Research from Crystal Ng, PhD, shows that while White American adults received a positive boost to their mood through interacting with their friends throughout the day, Black Americans generally received the same mood boost only from interacting with their romantic partners, extended family members, members of their church, and other people in their personal communities. Some younger Black participants in the study reported a similar benefit to their moods as White respondents generally did, but overall, the Black respondents in the study did not receive the same benefit from interacting with friends.
Ng, a postdoctoral scholar who has appointments at the University of Michigan’s Institute for Social Research (ISR)and Michigan Medicine’s Physical Medicine and Rehabilitation Department, conducted her research by surveying 169 participants over the course of four days. The participants were asked questions about their interactions with friends and other people, and mood five times throughout the day. These responses were recorded electronically via a study smartphone provided to the participants.
“The main finding is that interactions with friends were associated with momentary increase in positive mood, but only among White adults and selective age groups of younger Black adults (aged 41 or younger),” Ng said. “In contrast, Black individuals, and not White individuals, showed an increased positive mood when interacting with all other social ties including spouses, extended family members, and other non-family ties, like church members.”
The study was conceived in an effort to examine the potential limits that various elements of structural racism in American society may have on friendships among Black adults. Developing and maintaining friendships can take a great deal of time, effort, and resources, and minority groups may not have the same access to those resources as others, leading to weaker friendships.
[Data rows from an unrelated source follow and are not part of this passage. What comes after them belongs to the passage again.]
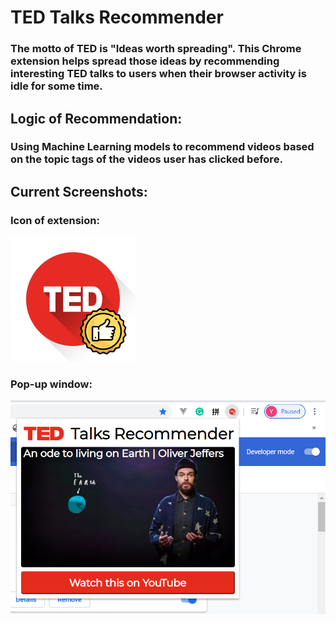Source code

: # TED Talks Recommender
### The motto of TED is "Ideas worth spreading". This Chrome extension helps spread those ideas by recommending interesting TED talks to users when their browser activity is idle for some time.

## Logic of Recommendation:
### Using Machine Learning models to recommend videos based on the topic tags of the videos user has clicked before.

## Current Screenshots:

### Icon of extension:
![extension-icon](https://github.com/JoyceHe1998/TED-Talks-Recommender/blob/master/TED-round-200.png)

### Pop-up window:
![pop-up-window](https://github.com/JoyceHe1998/TED-Talks-Recommender/blob/master/screenshots/pop-up-screenshot.png)
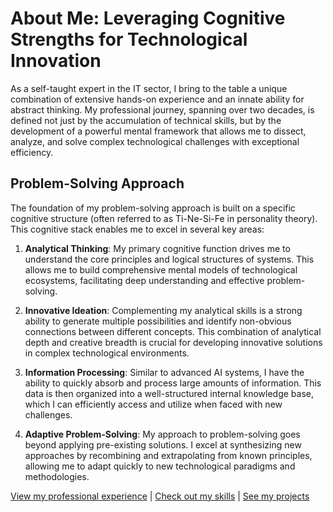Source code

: # About Me: Leveraging Cognitive Strengths for Technological Innovation

As a self-taught expert in the IT sector, I bring to the table a unique combination of extensive hands-on experience and an innate ability for abstract thinking. My professional journey, spanning over two decades, is defined not just by the accumulation of technical skills, but by the development of a powerful mental framework that allows me to dissect, analyze, and solve complex technological challenges with exceptional efficiency.

## Problem-Solving Approach

The foundation of my problem-solving approach is built on a specific cognitive structure (often referred to as Ti-Ne-Si-Fe in personality theory). This cognitive stack enables me to excel in several key areas:

1. **Analytical Thinking**: My primary cognitive function drives me to understand the core principles and logical structures of systems. This allows me to build comprehensive mental models of technological ecosystems, facilitating deep understanding and effective problem-solving.

2. **Innovative Ideation**: Complementing my analytical skills is a strong ability to generate multiple possibilities and identify non-obvious connections between different concepts. This combination of analytical depth and creative breadth is crucial for developing innovative solutions in complex technological environments.

3. **Information Processing**: Similar to advanced AI systems, I have the ability to quickly absorb and process large amounts of information. This data is then organized into a well-structured internal knowledge base, which I can efficiently access and utilize when faced with new challenges.

4. **Adaptive Problem-Solving**: My approach to problem-solving goes beyond applying pre-existing solutions. I excel at synthesizing new approaches by recombining and extrapolating from known principles, allowing me to adapt quickly to new technological paradigms and methodologies.

[View my professional experience](/experience) | [Check out my skills](/skills) | [See my projects](/projects)
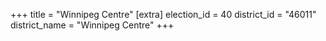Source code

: +++
title = "Winnipeg Centre"
[extra]
election_id = 40
district_id = "46011"
district_name = "Winnipeg Centre"
+++

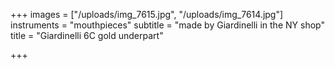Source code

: +++
images = ["/uploads/img_7615.jpg", "/uploads/img_7614.jpg"]
instruments = "mouthpieces"
subtitle = "made by Giardinelli in the NY shop"
title = "Giardinelli 6C gold underpart"

+++
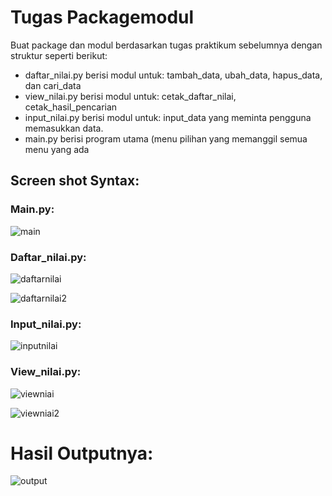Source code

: # Tugas Packagemodul

Buat package dan modul berdasarkan tugas praktikum sebelumnya dengan struktur seperti berikut:
- daftar_nilai.py berisi modul untuk: tambah_data, ubah_data, hapus_data, dan cari_data 
- view_nilai.py berisi modul untuk: cetak_daftar_nilai, cetak_hasil_pencarian 
- input_nilai.py berisi modul untuk: input_data yang meminta pengguna memasukkan data. 
- main.py berisi program utama (menu pilihan yang memanggil semua menu yang ada

## Screen shot Syntax:

### Main.py:

![main](https://user-images.githubusercontent.com/56240498/72124930-2f9c3280-3399-11ea-824c-5389ae7c9221.jpg)

### Daftar_nilai.py:

![daftarnilai](https://user-images.githubusercontent.com/56240498/72124940-39259a80-3399-11ea-91f6-9bc2efe04b2d.jpg)

![daftarnilai2](https://user-images.githubusercontent.com/56240498/72124950-42af0280-3399-11ea-9c1b-f5ca6d844bd7.jpg)

### Input_nilai.py:

![inputnilai](https://user-images.githubusercontent.com/56240498/72125008-78ec8200-3399-11ea-952d-e4ff8532355e.jpg)

### View_nilai.py:

![viewniai](https://user-images.githubusercontent.com/56240498/72125024-86a20780-3399-11ea-8462-ae52c9d24abf.jpg)

![viewniai2](https://user-images.githubusercontent.com/56240498/72125036-928dc980-3399-11ea-91d9-0862c80fc111.jpg)

# Hasil Outputnya:

![output](https://user-images.githubusercontent.com/56240498/72125052-a802f380-3399-11ea-98ff-35a746d6f465.png)
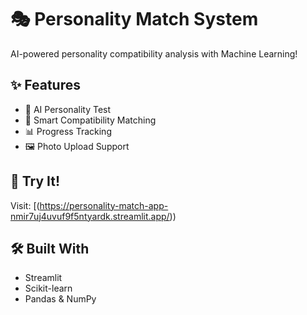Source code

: # 🎭 Personality Match System

AI-powered personality compatibility analysis with Machine Learning!

## ✨ Features
- 💖 AI Personality Test
- 💑 Smart Compatibility Matching  
- 📊 Progress Tracking
- 🖼️ Photo Upload Support

## 🚀 Try It!
Visit: [(https://personality-match-app-nmir7uj4uvuf9f5ntyardk.streamlit.app/))

## 🛠️ Built With
- Streamlit
- Scikit-learn
- Pandas & NumPy
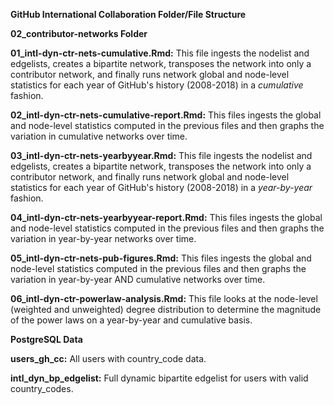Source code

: **GitHub International Collaboration Folder/File Structure**

**02_contributor-networks Folder**

**01_intl-dyn-ctr-nets-cumulative.Rmd:** This file ingests the nodelist and edgelists, creates a bipartite network, transposes the network into only a contributor network, and finally runs network global and node-level statistics for each year of GitHub's history (2008-2018) in a *cumulative* fashion.

**02_intl-dyn-ctr-nets-cumulative-report.Rmd:** This files ingests the global and node-level statistics computed in the previous files and then graphs the variation in  cumulative networks over time.

**03_intl-dyn-ctr-nets-yearbyyear.Rmd:** This file ingests the nodelist and edgelists, creates a bipartite network, transposes the network into only a contributor network, and finally runs network global and node-level statistics for each year of GitHub's history (2008-2018) in a *year-by-year* fashion.

**04_intl-dyn-ctr-nets-yearbyyear-report.Rmd:** This files ingests the global and node-level statistics computed in the previous files and then graphs the variation in year-by-year networks over time.

**05_intl-dyn-ctr-nets-pub-figures.Rmd:** This files ingests the global and node-level statistics computed in the previous files and then graphs the variation in year-by-year AND cumulative networks over time.

**06_intl-dyn-ctr-powerlaw-analysis.Rmd:** This file looks at the node-level (weighted and unweighted) degree distribution to determine the magnitude of the power laws on a year-by-year and cumulative basis.


**PostgreSQL Data**

**users_gh_cc:** All users with country_code data. 

**intl_dyn_bp_edgelist:** Full dynamic bipartite edgelist for users with valid country_codes. 
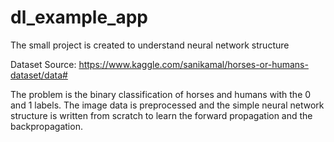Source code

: # dl_example_app
The small project is created to understand neural network structure

Dataset Source: https://www.kaggle.com/sanikamal/horses-or-humans-dataset/data#

The problem is the binary classification of horses and humans with the 0 and 1 labels. The image data is preprocessed and the simple neural network structure is written from scratch to learn the forward propagation and the backpropagation.
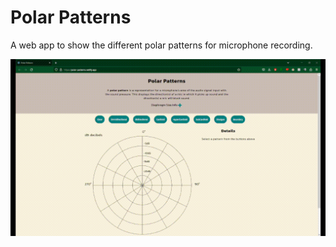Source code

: # Polar Patterns

A web app to show the different polar patterns for microphone recording.

![polar-patterns-app-demo](./src/assets/polar-patterns-app.gif)
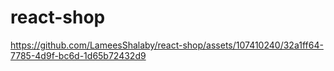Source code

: # react-shop

https://github.com/LameesShalaby/react-shop/assets/107410240/32a1ff64-7785-4d9f-bc6d-1d65b72432d9

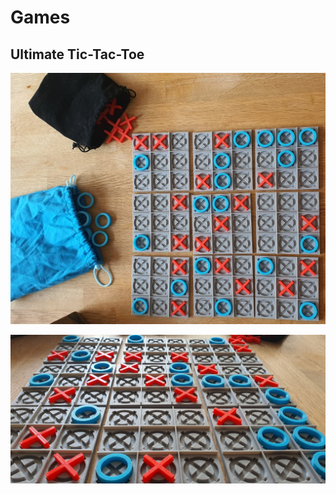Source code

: # Games

## Ultimate Tic-Tac-Toe

![Ultimate Tic-Tac-Toe](_3d-ultimate-tic-tac-toe1.jpg)

![Ultimate Tic-Tac-Toe](_3d-ultimate-tic-tac-toe2.jpg)
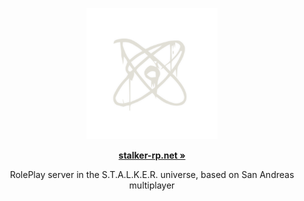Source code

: <p align="center">
  <a aria-label="stalker-rp.net logo" href="https://stalker-rp.net">
    <img src="https://github.com/stalker-rp-net/.github/blob/main/profile/logo.png" width="210" />
  </a>
</p>

<p align="center">
  <a href="https://stalker-rp.net"><strong>stalker-rp.net »</strong></a>
</p>

<p align="center">
  RolePlay server in the S.T.A.L.K.E.R. universe, based on San Andreas multiplayer
</p>

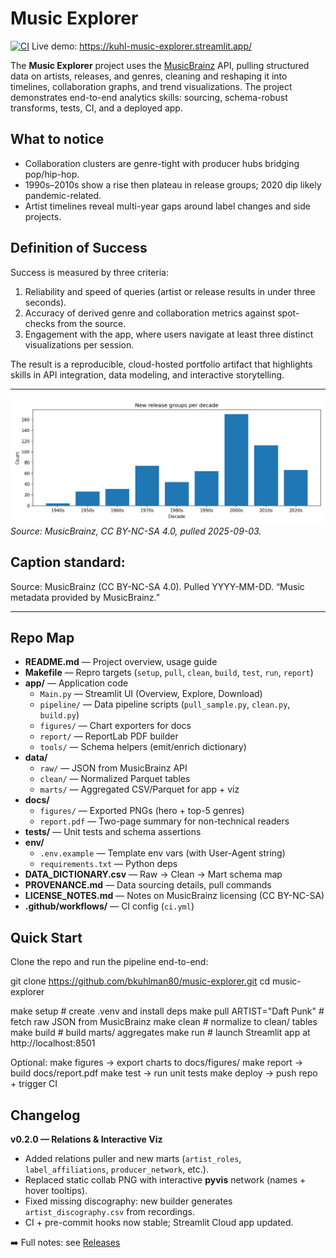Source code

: # Music Explorer

[![CI](https://github.com/bkuhlman80/music-explorer/actions/workflows/ci.yml/badge.svg)](https://github.com/bkuhlman80/music-explorer/actions)
Live demo: https://kuhl-music-explorer.streamlit.app/ 

The **Music Explorer** project uses the [MusicBrainz](https://musicbrainz.org/) API, pulling structured data on artists, releases, and genres, cleaning and reshaping it into timelines, collaboration graphs, and trend visualizations. The project demonstrates end-to-end analytics skills: sourcing, schema-robust transforms, tests, CI, and a deployed app. 

## What to notice
- Collaboration clusters are genre-tight with producer hubs bridging pop/hip-hop.
- 1990s–2010s show a rise then plateau in release groups; 2020 dip likely pandemic-related.
- Artist timelines reveal multi-year gaps around label changes and side projects.

## Definition of Success 
Success is measured by three criteria:  
1. Reliability and speed of queries (artist or release results in under three seconds).  
2. Accuracy of derived genre and collaboration metrics against spot-checks from the source.  
3. Engagement with the app, where users navigate at least three distinct visualizations per session.  

The result is a reproducible, cloud-hosted portfolio artifact that highlights skills in API integration, data modeling, and interactive storytelling.

---

![New release groups per year](docs/figures/rg_per_year.png)  
*Source: MusicBrainz, CC BY-NC-SA 4.0, pulled 2025-09-03.*

## Caption standard:
Source: MusicBrainz (CC BY-NC-SA 4.0). Pulled YYYY-MM-DD. “Music metadata provided by MusicBrainz.”

---
## Repo Map

- **README.md** — Project overview, usage guide  
- **Makefile** — Repro targets (`setup`, `pull`, `clean`, `build`, `test`, `run`, `report`)  
- **app/** — Application code  
  - `Main.py` — Streamlit UI (Overview, Explore, Download)  
  - `pipeline/` — Data pipeline scripts (`pull_sample.py`, `clean.py`, `build.py`)  
  - `figures/` — Chart exporters for docs  
  - `report/` — ReportLab PDF builder  
  - `tools/` — Schema helpers (emit/enrich dictionary)  
- **data/**  
  - `raw/` — JSON from MusicBrainz API  
  - `clean/` — Normalized Parquet tables  
  - `marts/` — Aggregated CSV/Parquet for app + viz  
- **docs/**  
  - `figures/` — Exported PNGs (hero + top-5 genres)  
  - `report.pdf` — Two-page summary for non-technical readers  
- **tests/** — Unit tests and schema assertions  
- **env/**  
  - `.env.example` — Template env vars (with User-Agent string)  
  - `requirements.txt` — Python deps  
- **DATA_DICTIONARY.csv** — Raw → Clean → Mart schema map  
- **PROVENANCE.md** — Data sourcing details, pull commands  
- **LICENSE_NOTES.md** — Notes on MusicBrainz licensing (CC BY-NC-SA)  
- **.github/workflows/** — CI config (`ci.yml`)  

## Quick Start
Clone the repo and run the pipeline end-to-end:

git clone https://github.com/bkuhlman80/music-explorer.git
cd music-explorer

make setup                     # create .venv and install deps
make pull ARTIST="Daft Punk"   # fetch raw JSON from MusicBrainz
make clean                     # normalize to clean/ tables
make build                     # build marts/ aggregates
make run                       # launch Streamlit app at http://localhost:8501

Optional:
make figures → export charts to docs/figures/
make report → build docs/report.pdf
make test → run unit tests
make deploy → push repo + trigger CI

## Changelog

**v0.2.0 — Relations & Interactive Viz**
- Added relations puller and new marts (`artist_roles`, `label_affiliations`, `producer_network`, etc.).
- Replaced static collab PNG with interactive **pyvis** network (names + hover tooltips).
- Fixed missing discography: new builder generates `artist_discography.csv` from recordings.
- CI + pre-commit hooks now stable; Streamlit Cloud app updated.

➡️ Full notes: see [Releases](https://github.com/bkuhlman80/music-explorer/releases)
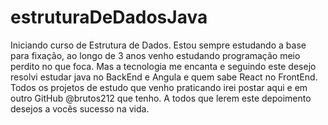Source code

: # estruturaDeDadosJava
Iniciando curso de Estrutura de Dados. Estou sempre estudando a base para fixação, ao longo de 3 anos venho estudando programação meio perdito no que foca.
Mas a tecnologia me encanta e seguindo este desejo resolvi estudar java no BackEnd e Angula e quem sabe React no FrontEnd.
Todos os projetos de estudo que venho praticando irei postar aqui e em outro GitHub @brutos212 que tenho. 
A todos que lerem este depoimento desejos a vocês sucesso na vida. 
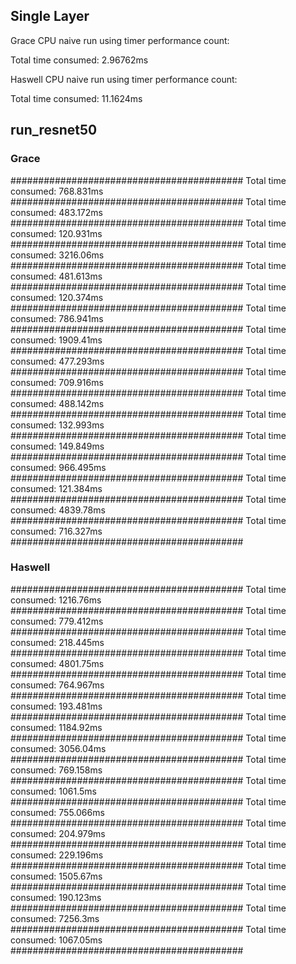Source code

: ## Single Layer

Grace CPU naive run using timer performance count:

Total time consumed: 2.96762ms

Haswell CPU naive run using timer performance count:

Total time consumed: 11.1624ms


## run_resnet50

### Grace


##########################################
Total time consumed: 768.831ms
##########################################
Total time consumed: 483.172ms
##########################################
Total time consumed: 120.931ms
##########################################
Total time consumed: 3216.06ms
##########################################
Total time consumed: 481.613ms
##########################################
Total time consumed: 120.374ms
##########################################
Total time consumed: 786.941ms
##########################################
Total time consumed: 1909.41ms
##########################################
Total time consumed: 477.293ms
##########################################
Total time consumed: 709.916ms
##########################################
Total time consumed: 488.142ms
##########################################
Total time consumed: 132.993ms
##########################################
Total time consumed: 149.849ms
##########################################
Total time consumed: 966.495ms
##########################################
Total time consumed: 121.384ms
##########################################
Total time consumed: 4839.78ms
##########################################
Total time consumed: 716.327ms
##########################################

### Haswell

##########################################
Total time consumed: 1216.76ms
##########################################
Total time consumed: 779.412ms
##########################################
Total time consumed: 218.445ms
##########################################
Total time consumed: 4801.75ms
##########################################
Total time consumed: 764.967ms
##########################################
Total time consumed: 193.481ms
##########################################
Total time consumed: 1184.92ms
##########################################
Total time consumed: 3056.04ms
##########################################
Total time consumed: 769.158ms
##########################################
Total time consumed: 1061.5ms
##########################################
Total time consumed: 755.066ms
##########################################
Total time consumed: 204.979ms
##########################################
Total time consumed: 229.196ms
##########################################
Total time consumed: 1505.67ms
##########################################
Total time consumed: 190.123ms
##########################################
Total time consumed: 7256.3ms
##########################################
Total time consumed: 1067.05ms
##########################################
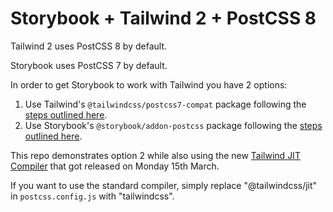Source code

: # Storybook + Tailwind 2 + PostCSS 8

Tailwind 2 uses PostCSS 8 by default.

Storybook uses PostCSS 7 by default.

In order to get Storybook to work with Tailwind you have 2 options:

1. Use Tailwind's `@tailwindcss/postcss7-compat` package following the [steps outlined here](https://tailwindcss.com/docs/installation#post-css-7-compatibility-build).
2. Use Storybook's `@storybook/addon-postcss` package following the [steps outlined here](https://storybook.js.org/addons/@storybook/addon-postcss).

This repo demonstrates option 2 while also using the new [Tailwind JIT Compiler](https://blog.tailwindcss.com/just-in-time-the-next-generation-of-tailwind-css) that got released on Monday 15th March.

If you want to use the standard compiler, simply replace "@tailwindcss/jit" in `postcss.config.js` with "tailwindcss".

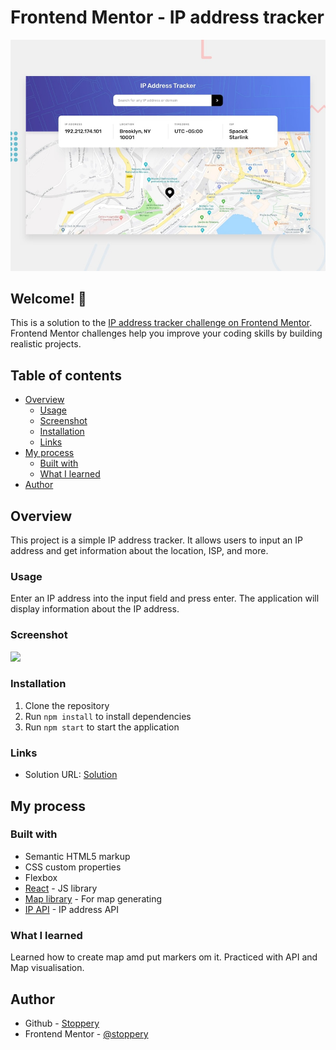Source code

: # Frontend Mentor - IP address tracker

![Design preview for the IP address tracker coding challenge](./images/desktop-preview.jpg)

## Welcome! 👋

This is a solution to the [IP address tracker challenge on Frontend Mentor](https://www.frontendmentor.io/challenges/ip-address-tracker-I8-0yYAH0). Frontend Mentor challenges help you improve your coding skills by building realistic projects. 

## Table of contents

- [Overview](#overview)
  - [Usage](#usage)
  - [Screenshot](#screenshot)
  - [Installation](#installation)
  - [Links](#links)
- [My process](#my-process)
  - [Built with](#built-with)
  - [What I learned](#what-i-learned)
- [Author](#author)


## Overview

This project is a simple IP address tracker. It allows users to input an IP address and get information about the location, ISP, and more.

### Usage

Enter an IP address into the input field and press enter. The application will display information about the IP address.

### Screenshot

![](./images/solution.png)

### Installation

1. Clone the repository
2. Run `npm install` to install dependencies
3. Run `npm start` to start the application

### Links

- Solution URL: [Solution](https://github.com/Stoppery/ip_address_tracker/)

## My process

### Built with

- Semantic HTML5 markup
- CSS custom properties
- Flexbox
- [React](https://reactjs.org/) - JS library
- [Map library](https://leafletjs.com) - For map generating
- [IP API](https://geo.ipify.org/) - IP address API

### What I learned

Learned how to create map amd put markers om it.
Practiced with API and Map visualisation.

## Author

- Github - [Stoppery](https://github.com/Stoppery)
- Frontend Mentor - [@stoppery](https://www.frontendmentor.io/profile/Stoppery)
Participants were from the Stress and Well-being in Everyday Life Study, conducted by Kira Birditt at ISR, which is part of the longitudinal Social Relations Study, conducted by Toni Antonucci at ISR. A spectrum of participants of different ages were recruited, ranging from young to older adulthood. They were asked whether they engaged in social interactions (with friends or other social ties) every three hours for four days and about their emotional experiences. Interactions included face to face, phone, texts, social media and email. But regardless of race, age, or how they interacted with their friends, the value of friendships came through in the study, and Ng believes governments and other policy makers should take note.
“Friendship is a potentially modifiable social resource. Technically speaking, you can’t ask people to have more family members. But you can potentially encourage individuals to form more friendships or reach out to existing friends. So if governments and communities can devise or organize activities for people to interact with their friends or facilitate the formation of more friendships, that can be impactful.”
The full text of Ng’s study is available via the Gerontologist, the journal of the Gerontological Society of America (GSA). The GSA recognized the paper, which served as Ng’s doctoral dissertation, with its 2022 Behavior and Social Sciences Dissertation Award.